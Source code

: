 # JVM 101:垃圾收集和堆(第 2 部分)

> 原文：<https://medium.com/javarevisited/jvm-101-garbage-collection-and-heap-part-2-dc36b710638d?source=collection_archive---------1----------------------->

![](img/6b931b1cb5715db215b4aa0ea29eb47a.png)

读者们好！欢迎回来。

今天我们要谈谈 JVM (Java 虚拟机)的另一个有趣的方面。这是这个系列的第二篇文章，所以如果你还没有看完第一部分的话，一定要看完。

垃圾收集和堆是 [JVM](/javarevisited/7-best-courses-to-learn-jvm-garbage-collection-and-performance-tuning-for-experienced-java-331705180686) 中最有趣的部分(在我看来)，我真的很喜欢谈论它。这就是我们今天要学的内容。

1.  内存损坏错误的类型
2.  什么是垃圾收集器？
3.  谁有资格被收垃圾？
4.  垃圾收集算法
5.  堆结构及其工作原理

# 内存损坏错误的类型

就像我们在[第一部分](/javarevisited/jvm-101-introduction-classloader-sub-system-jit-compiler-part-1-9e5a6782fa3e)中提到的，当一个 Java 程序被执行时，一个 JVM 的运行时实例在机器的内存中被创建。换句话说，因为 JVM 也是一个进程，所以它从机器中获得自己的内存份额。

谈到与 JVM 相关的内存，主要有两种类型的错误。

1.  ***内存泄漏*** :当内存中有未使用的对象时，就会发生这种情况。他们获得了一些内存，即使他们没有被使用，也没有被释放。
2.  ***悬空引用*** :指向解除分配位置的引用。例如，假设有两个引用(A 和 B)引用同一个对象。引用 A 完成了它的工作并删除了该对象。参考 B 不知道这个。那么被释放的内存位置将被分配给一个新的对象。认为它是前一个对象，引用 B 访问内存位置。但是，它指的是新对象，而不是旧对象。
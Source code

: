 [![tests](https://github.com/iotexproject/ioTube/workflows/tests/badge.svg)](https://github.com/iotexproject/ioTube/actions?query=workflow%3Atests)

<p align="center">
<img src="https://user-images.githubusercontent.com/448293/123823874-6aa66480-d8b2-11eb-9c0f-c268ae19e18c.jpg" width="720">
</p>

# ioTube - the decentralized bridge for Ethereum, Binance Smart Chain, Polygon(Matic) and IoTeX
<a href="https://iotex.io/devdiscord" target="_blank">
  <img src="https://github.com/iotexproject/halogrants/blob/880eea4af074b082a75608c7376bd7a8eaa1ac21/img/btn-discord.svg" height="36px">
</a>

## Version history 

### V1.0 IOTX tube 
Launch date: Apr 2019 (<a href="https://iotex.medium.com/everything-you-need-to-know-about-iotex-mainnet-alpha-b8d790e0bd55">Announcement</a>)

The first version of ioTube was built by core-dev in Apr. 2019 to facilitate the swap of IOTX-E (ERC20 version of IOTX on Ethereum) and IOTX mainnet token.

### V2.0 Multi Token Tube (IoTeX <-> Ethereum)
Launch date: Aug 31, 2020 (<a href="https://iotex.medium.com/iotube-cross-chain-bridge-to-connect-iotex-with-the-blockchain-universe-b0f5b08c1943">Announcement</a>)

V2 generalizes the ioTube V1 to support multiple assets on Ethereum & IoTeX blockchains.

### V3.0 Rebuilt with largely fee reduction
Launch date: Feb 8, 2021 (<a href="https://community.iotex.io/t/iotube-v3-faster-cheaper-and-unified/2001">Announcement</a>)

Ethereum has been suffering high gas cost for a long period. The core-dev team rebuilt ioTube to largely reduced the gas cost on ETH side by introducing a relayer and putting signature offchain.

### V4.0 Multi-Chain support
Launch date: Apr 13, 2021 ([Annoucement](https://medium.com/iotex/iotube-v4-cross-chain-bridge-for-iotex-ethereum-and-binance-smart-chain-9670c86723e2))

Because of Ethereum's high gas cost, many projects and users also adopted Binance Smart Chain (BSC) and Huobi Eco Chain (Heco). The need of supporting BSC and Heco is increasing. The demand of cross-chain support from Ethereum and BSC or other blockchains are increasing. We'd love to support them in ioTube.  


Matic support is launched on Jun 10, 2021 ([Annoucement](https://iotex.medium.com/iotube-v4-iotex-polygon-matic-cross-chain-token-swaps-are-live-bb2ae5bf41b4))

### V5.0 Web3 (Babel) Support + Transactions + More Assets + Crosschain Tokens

--- PROBLEM TO WORK ON ---
Which lines of the data contain the string "core"? Copy each of them.

--- RESULT FOR THIS TASK ---
The first version of ioTube was built by core-dev in Apr. 2019 to facilitate the swap of IOTX-E (ERC20 version of IOTX on Ethereum) and IOTX mainnet token.
Ethereum has been suffering high gas cost for a long period. The core-dev team rebuilt ioTube to largely reduced the gas cost on ETH side by introducing a relayer and putting signature offchain.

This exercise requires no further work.